### The Problem

### Choose four consecutive odd counting numbers. Take the product
of the middle two numbers and subtract the product of the first
number and the last number. Try a few samples and formulate a
rule. Explain why the rule works.

#### The Solution

First, let's look at a few examples to see if we can notice
any sort of pattern.

Ex. 1) 31, 33, 35, 37

(33 x 35) - (31 x 37)

1155 - 1147 = 8

Ex. 2) 9, 11, 13, 15

(11 x 13) - (9 x 15)

143 - 135 = 8

Ex. 3) 1233, 1235, 1237, 1239

(1235 x 1237) - (1233 x 1239)

1,527,695 - 1,527,687 = 8

This is interesting, we seem to be getting a consistent answer
of 8. Now we can try to create a generalization of the pattern.
Lets call the odd number we begin with n. Then the next odd number
would be n+2, followed by n+4, and finally n+6. So we can write
the following generalization for any odd number n.

Ex. 4) n, n+2, n+4, n+6

(n + 2) (n + 4) - (n) (n + 6)

(n^2 +6n +8) - (n^2 +6n) = 8

We can see that for any four consecutive odd integers, subtracting
the product of the first and last numbers from the product of
the middle two numbers will always give a difference of 8.

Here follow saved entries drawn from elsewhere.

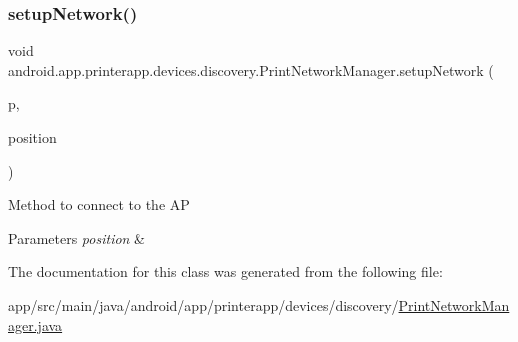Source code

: \subsubsection{\texorpdfstring{setup\+Network()}{setupNetwork()}}
{\footnotesize\ttfamily void android.\+app.\+printerapp.\+devices.\+discovery.\+Print\+Network\+Manager.\+setup\+Network (\begin{DoxyParamCaption}\item[{\hyperlink{classandroid_1_1app_1_1printerapp_1_1model_1_1_model_printer}{Model\+Printer}}]{p,  }\item[{int}]{position }\end{DoxyParamCaption})}

Method to connect to the AP


\begin{DoxyParams}{Parameters}
{\em position} & \\
\hline
\end{DoxyParams}


The documentation for this class was generated from the following file\+:\begin{DoxyCompactItemize}
\item 
app/src/main/java/android/app/printerapp/devices/discovery/\hyperlink{_print_network_manager_8java}{Print\+Network\+Manager.\+java}\end{DoxyCompactItemize}
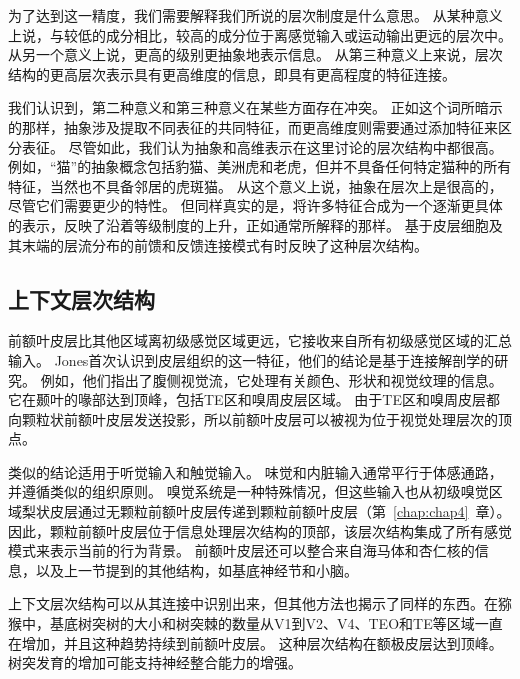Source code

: 为了达到这一精度，我们需要解释我们所说的层次制度是什么意思。
从某种意义上说，与较低的成分相比，较高的成分位于离感觉输入或运动输出更远的层次中。
从另一个意义上说，更高的级别更抽象地表示信息。
从第三种意义上来说，层次结构的更高层次表示具有更高维度的信息，即具有更高程度的特征连接。
\par


我们认识到，第二种意义和第三种意义在某些方面存在冲突。
正如这个词所暗示的那样，抽象涉及提取不同表征的共同特征，而更高维度则需要通过添加特征来区分表征。
尽管如此，我们认为抽象和高维表示在这里讨论的层次结构中都很高。
例如，“猫”的抽象概念包括豹猫、美洲虎和老虎，但并不具备任何特定猫种的所有特征，当然也不具备邻居的虎斑猫。
从这个意义上说，抽象在层次上是很高的，尽管它们需要更少的特性。
但同样真实的是，将许多特征合成为一个逐渐更具体的表示，反映了沿着等级制度的上升，正如通常所解释的那样。
基于皮层细胞及其末端的层流分布的前馈和反馈连接模式有时反映了这种层次结构\cite{rockland2000feedback}。



\subsection{上下文层次结构}
\par
前额叶皮层比其他区域离初级感觉区域更远，它接收来自所有初级感觉区域的汇总输入。
Jones首次认识到皮层组织的这一特征，他们的结论是基于连接解剖学的研究\cite{jones1970anatomical}。
例如，他们指出了腹侧视觉流，它处理有关颜色、形状和视觉纹理的信息。
它在颞叶的喙部达到顶峰，包括TE区和嗅周皮层区域。
由于TE区\cite{webster1994connections}和嗅周皮层\cite{petrides2002association}都向颗粒状前额叶皮层发送投影，所以前额叶皮层可以被视为位于视觉处理层次的顶点\cite{young1992objective}。
\par


类似的结论适用于听觉输入\cite{romanski2009primate}和触觉输入\cite{jones1970anatomical}。
味觉和内脏输入通常平行于体感通路，并遵循类似的组织原则。
嗅觉系统是一种特殊情况，但这些输入也从初级嗅觉区域梨状皮层通过无颗粒前额叶皮层传递到颗粒前额叶皮层（第~\ref{chap:chap4}~章）。
因此，颗粒前额叶皮层位于信息处理层次结构的顶部，该层次结构集成了所有感觉模式来表示当前的行为背景。
前额叶皮层还可以整合来自海马体和杏仁核的信息，以及上一节提到的其他结构，如基底神经节和小脑。
\par


上下文层次结构可以从其连接中识别出来，但其他方法也揭示了同样的东西。在猕猴中，基底树突树的大小和树突棘的数量从V1到V2、V4、TEO和TE等区域一直在增加，并且这种趋势持续到前额叶皮层\cite{elston2007specialization}。
这种层次结构在额极皮层达到顶峰。
树突发育的增加可能支持神经整合能力的增强。
\par


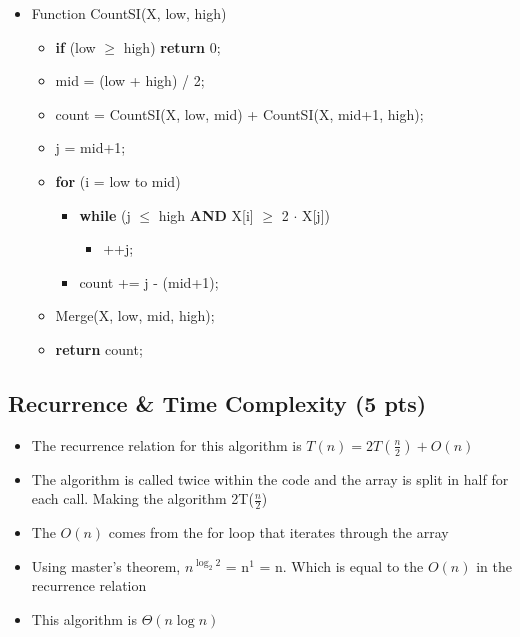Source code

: \documentclass{article}[12pt]
\begin{document}
\begin{itemize}
  \item Function CountSI(X, low, high)
    \begin{itemize}
      \item \textbf{if} (low $\geq$ high) \textbf{return} 0;
      \item mid = (low + high) / 2;
      \item count = CountSI(X, low, mid) + CountSI(X, mid+1, high);
      \item j = mid+1;
      \item \textbf{for} (i = low to mid)
        \begin{itemize}
          \item \textbf{while} (j $\leq$ high \textbf{AND} X[i] $\geq$ 2 $\cdot$ X[j])
        \begin{itemize}
          \item ++j;
        \end{itemize}
          \item count += j - (mid+1);
        \end{itemize}
      \item Merge(X, low, mid, high);
      \item \textbf{return} count;
    \end{itemize}
\end{itemize}

\vspace*{10px}
\subsection{Recurrence \& Time Complexity (5 pts)}
\begin{itemize}
  \item The recurrence relation for this algorithm is $T(n) = 2T(\frac{n}{2}) + O(n)$
  \item The algorithm is called twice within the code and the 
    array is split in half for each call. Making the algorithm 
    2T($\frac{n}{2}$)
  \item The $O(n)$ comes from the for loop that iterates through the array
  \item Using master's theorem,
    $n^{\log_{2} 2}$ = n$^{1}$ = n.
    Which is equal to the $O(n)$ in the recurrence relation
  \item This algorithm is $\Theta(n \log n)$
\end{itemize}
\end{document}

###### An Extension to Even Integers

The above rule will hold true for consecutive even integers
as also; if we pick any even integer n, the next even integer
would be n+2, allowing consecutive even integers to follow the
above rule.

The rule will change slightly for consecutive integers. Again
we can pick any integer n, but the next three integers will be
n+1, n+2, and n+3. Thus the rule changes in the following manner:

Ex. 5) n, n+1, n+2, n+3

(n +1) (n +2) - (n)(n + 3)

(n^2 + 3n +2) - (n^2 + 3n) = 2

So, taking four consecutive integers and applying the perimeters
of the above problem will result in a difference of 2.